Juan Pablo I, en su primer mensaje como Papa, urgía a los cristianos a cambiar de actitud: “Queremos recordar a toda la Iglesia que la evangelización sigue siendo su principal deber... Animada por la fe, alimentada por la caridad y sostenida por el alimento celestial de la Eucaristía, la Iglesia debe estudiar todos los caminos, procurarse todos los medios, oportuna e inoportunamente (2 Tim 4, 2), para sembrar la palabra, proclamar el mensaje, anunciar la salvación que infunde en el alma la inquietud de la búsqueda de la verdad y la sostiene con la ayuda de lo alto en esta búsqueda. Si todos los hijos de la Iglesia fueran misioneros incansables del Evangelio brotaría una nueva floración de santidad y de renovación en este mundo sediento de amor y de verdad” (27-VIII-1978).
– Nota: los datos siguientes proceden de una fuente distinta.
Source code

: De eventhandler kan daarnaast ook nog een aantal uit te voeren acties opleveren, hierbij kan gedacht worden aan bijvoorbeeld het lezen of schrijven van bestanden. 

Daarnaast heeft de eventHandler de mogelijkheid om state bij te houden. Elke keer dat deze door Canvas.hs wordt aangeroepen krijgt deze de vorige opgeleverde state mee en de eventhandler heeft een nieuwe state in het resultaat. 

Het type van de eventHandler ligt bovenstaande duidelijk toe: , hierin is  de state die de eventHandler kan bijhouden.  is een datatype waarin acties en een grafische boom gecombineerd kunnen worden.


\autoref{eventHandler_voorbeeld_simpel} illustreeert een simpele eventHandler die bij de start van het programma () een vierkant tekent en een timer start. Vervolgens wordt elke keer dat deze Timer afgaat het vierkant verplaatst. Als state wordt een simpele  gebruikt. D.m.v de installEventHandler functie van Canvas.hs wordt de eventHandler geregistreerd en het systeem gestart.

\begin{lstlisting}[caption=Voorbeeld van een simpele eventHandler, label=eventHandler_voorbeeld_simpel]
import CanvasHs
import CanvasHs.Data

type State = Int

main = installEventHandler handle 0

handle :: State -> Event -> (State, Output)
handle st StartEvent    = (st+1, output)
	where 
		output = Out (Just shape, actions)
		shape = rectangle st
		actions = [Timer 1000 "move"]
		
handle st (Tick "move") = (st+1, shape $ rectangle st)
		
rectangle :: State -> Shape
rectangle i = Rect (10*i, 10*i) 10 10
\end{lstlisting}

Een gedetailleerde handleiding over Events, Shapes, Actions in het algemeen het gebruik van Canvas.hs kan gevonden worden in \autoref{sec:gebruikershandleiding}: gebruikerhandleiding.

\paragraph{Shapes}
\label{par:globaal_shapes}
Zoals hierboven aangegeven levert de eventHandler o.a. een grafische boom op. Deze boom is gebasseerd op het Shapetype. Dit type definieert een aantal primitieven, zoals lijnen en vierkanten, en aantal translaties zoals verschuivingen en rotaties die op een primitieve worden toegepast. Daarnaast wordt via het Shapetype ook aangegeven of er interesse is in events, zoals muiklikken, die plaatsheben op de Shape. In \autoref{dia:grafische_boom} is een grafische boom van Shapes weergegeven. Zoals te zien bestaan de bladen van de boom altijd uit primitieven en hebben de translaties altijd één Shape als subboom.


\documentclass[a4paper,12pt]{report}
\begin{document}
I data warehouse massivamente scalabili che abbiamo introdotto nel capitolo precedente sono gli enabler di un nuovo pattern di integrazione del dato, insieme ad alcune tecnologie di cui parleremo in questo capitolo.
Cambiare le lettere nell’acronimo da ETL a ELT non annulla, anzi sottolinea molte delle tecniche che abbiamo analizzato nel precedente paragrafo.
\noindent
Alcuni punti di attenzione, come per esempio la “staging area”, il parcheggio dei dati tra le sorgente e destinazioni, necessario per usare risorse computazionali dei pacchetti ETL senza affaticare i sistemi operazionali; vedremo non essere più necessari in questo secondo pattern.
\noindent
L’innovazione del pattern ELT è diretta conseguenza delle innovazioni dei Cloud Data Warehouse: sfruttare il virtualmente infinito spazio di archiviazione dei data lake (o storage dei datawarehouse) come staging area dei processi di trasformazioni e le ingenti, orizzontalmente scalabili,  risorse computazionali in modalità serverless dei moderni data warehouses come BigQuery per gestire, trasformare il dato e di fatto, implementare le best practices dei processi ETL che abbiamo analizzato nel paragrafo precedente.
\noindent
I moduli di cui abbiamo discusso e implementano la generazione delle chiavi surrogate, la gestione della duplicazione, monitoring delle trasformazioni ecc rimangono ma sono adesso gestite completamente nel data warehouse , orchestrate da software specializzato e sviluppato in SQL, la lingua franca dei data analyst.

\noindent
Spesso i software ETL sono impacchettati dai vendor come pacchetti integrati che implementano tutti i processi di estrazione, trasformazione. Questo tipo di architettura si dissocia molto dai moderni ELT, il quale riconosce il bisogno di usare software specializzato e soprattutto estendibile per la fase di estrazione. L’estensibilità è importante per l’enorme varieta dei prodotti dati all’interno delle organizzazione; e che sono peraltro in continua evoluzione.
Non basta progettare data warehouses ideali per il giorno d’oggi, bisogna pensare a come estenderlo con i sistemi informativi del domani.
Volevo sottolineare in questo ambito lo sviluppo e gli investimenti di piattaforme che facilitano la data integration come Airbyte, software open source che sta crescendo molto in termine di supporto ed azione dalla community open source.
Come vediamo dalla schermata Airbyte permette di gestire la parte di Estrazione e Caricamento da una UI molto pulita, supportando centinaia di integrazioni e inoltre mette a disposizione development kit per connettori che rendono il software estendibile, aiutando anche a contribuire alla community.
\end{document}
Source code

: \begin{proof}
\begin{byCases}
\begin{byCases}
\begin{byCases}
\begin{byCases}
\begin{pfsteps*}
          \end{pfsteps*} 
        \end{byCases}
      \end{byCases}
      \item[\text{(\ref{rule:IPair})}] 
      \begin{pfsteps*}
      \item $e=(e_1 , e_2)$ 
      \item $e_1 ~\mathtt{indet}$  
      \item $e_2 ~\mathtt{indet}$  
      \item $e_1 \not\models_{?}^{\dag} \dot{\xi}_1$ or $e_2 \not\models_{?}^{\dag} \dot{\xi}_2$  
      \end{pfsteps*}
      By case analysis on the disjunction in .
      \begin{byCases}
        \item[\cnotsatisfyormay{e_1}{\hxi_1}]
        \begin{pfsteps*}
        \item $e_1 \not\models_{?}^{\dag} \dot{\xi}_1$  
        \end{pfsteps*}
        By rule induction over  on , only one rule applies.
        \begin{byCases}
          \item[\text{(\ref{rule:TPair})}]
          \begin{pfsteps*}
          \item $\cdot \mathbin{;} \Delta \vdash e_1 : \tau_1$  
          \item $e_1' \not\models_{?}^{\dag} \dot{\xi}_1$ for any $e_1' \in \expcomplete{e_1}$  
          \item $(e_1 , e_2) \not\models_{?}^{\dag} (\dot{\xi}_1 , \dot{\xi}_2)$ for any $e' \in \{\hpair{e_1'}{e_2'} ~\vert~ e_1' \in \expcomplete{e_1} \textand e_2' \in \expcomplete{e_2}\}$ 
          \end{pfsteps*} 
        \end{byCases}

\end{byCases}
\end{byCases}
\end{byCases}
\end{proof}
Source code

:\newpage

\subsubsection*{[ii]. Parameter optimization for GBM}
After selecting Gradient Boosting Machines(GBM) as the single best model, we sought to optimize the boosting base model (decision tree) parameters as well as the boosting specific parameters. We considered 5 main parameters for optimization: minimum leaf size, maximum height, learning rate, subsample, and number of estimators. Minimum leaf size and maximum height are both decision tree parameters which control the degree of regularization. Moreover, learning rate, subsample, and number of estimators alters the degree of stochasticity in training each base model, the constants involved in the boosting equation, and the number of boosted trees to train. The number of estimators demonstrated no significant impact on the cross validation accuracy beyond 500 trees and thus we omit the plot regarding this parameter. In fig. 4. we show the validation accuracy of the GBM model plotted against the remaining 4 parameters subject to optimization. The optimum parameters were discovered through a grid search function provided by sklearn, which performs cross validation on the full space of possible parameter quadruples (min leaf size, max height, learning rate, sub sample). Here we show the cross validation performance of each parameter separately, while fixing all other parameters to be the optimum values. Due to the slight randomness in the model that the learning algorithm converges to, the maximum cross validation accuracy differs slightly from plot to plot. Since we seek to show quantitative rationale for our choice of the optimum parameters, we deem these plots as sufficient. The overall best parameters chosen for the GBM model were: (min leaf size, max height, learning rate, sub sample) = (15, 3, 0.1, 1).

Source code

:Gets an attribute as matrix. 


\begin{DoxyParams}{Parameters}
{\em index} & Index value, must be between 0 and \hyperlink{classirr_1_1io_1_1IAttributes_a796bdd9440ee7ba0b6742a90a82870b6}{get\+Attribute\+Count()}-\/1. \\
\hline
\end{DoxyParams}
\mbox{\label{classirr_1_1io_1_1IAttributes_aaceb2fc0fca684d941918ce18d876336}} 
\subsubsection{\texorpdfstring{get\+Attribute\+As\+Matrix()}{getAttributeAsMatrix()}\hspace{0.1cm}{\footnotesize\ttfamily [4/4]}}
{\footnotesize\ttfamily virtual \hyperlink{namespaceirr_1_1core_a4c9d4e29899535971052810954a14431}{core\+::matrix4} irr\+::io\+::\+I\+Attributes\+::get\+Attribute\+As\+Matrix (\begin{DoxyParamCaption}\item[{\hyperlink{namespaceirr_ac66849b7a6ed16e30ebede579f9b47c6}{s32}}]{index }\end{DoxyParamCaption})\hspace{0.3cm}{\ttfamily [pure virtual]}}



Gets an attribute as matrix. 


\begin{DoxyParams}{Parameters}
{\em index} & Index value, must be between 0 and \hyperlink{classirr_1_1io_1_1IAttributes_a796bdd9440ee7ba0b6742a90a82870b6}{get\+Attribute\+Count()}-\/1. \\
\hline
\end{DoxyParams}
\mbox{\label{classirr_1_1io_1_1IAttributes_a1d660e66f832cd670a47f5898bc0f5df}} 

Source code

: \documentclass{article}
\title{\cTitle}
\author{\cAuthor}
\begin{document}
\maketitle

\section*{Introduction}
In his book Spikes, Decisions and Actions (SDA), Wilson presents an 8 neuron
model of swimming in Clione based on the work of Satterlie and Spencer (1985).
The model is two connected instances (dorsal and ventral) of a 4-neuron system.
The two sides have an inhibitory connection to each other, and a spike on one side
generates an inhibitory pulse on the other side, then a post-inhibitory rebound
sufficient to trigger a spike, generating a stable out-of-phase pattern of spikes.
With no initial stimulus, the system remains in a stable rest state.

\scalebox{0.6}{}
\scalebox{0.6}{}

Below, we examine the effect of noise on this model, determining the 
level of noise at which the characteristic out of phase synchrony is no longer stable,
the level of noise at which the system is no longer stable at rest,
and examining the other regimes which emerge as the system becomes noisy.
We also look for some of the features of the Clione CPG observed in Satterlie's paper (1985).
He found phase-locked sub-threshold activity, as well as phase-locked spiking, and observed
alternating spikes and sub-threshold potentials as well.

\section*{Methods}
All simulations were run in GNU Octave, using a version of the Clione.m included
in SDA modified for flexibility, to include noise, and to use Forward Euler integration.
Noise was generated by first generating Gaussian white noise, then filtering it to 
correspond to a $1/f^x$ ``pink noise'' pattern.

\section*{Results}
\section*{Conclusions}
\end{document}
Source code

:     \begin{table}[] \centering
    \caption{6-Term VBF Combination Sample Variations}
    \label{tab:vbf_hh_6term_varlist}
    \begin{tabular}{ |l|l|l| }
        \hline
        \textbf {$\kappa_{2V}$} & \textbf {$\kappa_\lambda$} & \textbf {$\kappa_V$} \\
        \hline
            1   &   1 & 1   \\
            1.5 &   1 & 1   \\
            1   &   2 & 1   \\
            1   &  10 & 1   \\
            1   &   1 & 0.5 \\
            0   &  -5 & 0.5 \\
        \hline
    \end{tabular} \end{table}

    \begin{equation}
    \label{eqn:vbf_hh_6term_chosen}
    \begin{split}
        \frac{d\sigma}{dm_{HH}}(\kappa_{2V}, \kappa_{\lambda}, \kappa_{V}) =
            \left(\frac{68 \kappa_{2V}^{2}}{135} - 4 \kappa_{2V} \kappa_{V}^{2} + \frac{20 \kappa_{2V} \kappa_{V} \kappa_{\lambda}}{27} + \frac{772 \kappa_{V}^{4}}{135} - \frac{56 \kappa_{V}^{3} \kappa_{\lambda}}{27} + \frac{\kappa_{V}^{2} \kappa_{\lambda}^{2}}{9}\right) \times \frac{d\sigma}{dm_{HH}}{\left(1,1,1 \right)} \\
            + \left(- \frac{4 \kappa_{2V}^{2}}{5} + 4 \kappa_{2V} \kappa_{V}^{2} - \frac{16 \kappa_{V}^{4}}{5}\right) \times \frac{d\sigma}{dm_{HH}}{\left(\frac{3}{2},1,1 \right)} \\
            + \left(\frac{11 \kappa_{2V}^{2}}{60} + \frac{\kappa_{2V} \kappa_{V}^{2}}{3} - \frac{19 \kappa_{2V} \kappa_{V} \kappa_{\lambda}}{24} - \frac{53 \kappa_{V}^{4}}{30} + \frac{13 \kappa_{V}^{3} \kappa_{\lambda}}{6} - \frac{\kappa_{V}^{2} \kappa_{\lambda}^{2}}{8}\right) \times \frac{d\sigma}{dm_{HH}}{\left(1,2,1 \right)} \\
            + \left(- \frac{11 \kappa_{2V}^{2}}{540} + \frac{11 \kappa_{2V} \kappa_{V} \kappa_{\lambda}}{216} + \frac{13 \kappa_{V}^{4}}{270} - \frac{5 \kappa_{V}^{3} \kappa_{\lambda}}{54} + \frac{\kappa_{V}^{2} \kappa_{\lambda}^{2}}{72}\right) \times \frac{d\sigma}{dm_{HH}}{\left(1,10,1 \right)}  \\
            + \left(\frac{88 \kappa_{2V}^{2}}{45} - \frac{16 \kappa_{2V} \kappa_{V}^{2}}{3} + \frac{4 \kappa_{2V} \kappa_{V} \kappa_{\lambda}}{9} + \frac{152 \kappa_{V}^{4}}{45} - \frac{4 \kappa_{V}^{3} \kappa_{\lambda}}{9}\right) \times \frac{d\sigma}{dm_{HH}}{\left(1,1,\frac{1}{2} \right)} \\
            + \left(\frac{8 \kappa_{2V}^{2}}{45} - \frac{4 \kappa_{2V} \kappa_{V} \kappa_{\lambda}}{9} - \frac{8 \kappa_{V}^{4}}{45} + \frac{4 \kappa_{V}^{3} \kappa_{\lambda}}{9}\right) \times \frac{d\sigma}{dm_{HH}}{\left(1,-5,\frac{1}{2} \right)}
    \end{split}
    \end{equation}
«Nadie le echó mano, porque todavía no había llegado su hora» (Jn 7,30). Se refiere a la hora de la Cruz, al preciso y precioso tiempo de darse por los pecados de la entera Humanidad. Todavía no ha llegado la hora, pero ya se encuentra muy cerca, cuando sentirá —como escribía el Cardenal Wojtyla— todo «el peso de aquella hora, en la que el Siervo de Yahvé ha de cumplir la profecía de Isaías, pronunciado su “sí». Cristo —en su constante anhelo sacerdotal— habla muchísimas veces de esta hora definitiva y determinante (Mt 26,45; Mc 14,35; Lc 22,53; Jn 7,30; 12,27; 17,1). Toda la vida del Señor se verá dominada por la hora suprema y la deseará con todo el corazón: «Con un bautismo he de ser bautizado, y ¡cómo me siento urgido hasta que se realice!» (Lc 12,50). Y «la víspera de la fiesta de la Pascua, sabiendo Jesús que había llegado su hora de pasar de este mundo al Padre, como hubiera amado a los suyos que estaban en el mundo, los amó hasta el fin» (Jn 13,1). Aquel viernes, nuestro Redentor entregará su espíritu a las manos del Padre, y desde aquel momento su misión ya cumplida pasará a ser la misión de la Iglesia y de todos sus miembros, animados por el Espíritu Santo. A partir de la hora de Getsemaní, de la muerte en la Cruz y la Resurrección, la vida empezada por Jesús «guía toda la Historia» (Catecismo de la Iglesia n. 1165). “La vida, el trabajo, la oración, la entrega de Cristo se hace presente ahora en su Iglesia: es también la hora del Cuerpo del Señor; su hora deviene nuestra hora, la de acompañarlo en la oración de Getsemaní” (Josep Vall), «siempre despiertos —como afirmaba Pascal— apoyándole en su agonía, hasta el final de los tiempos». Es la hora de actuar como miembros vivos de Cristo. Por esto, «al igual que la Pascua de Jesús, sucedida “una vez por todas” permanece siempre actual, de la misma manera la oración de la Hora de Jesús sigue presente en la Liturgia de la Iglesia» (Catecismo de la Iglesia n. 2746).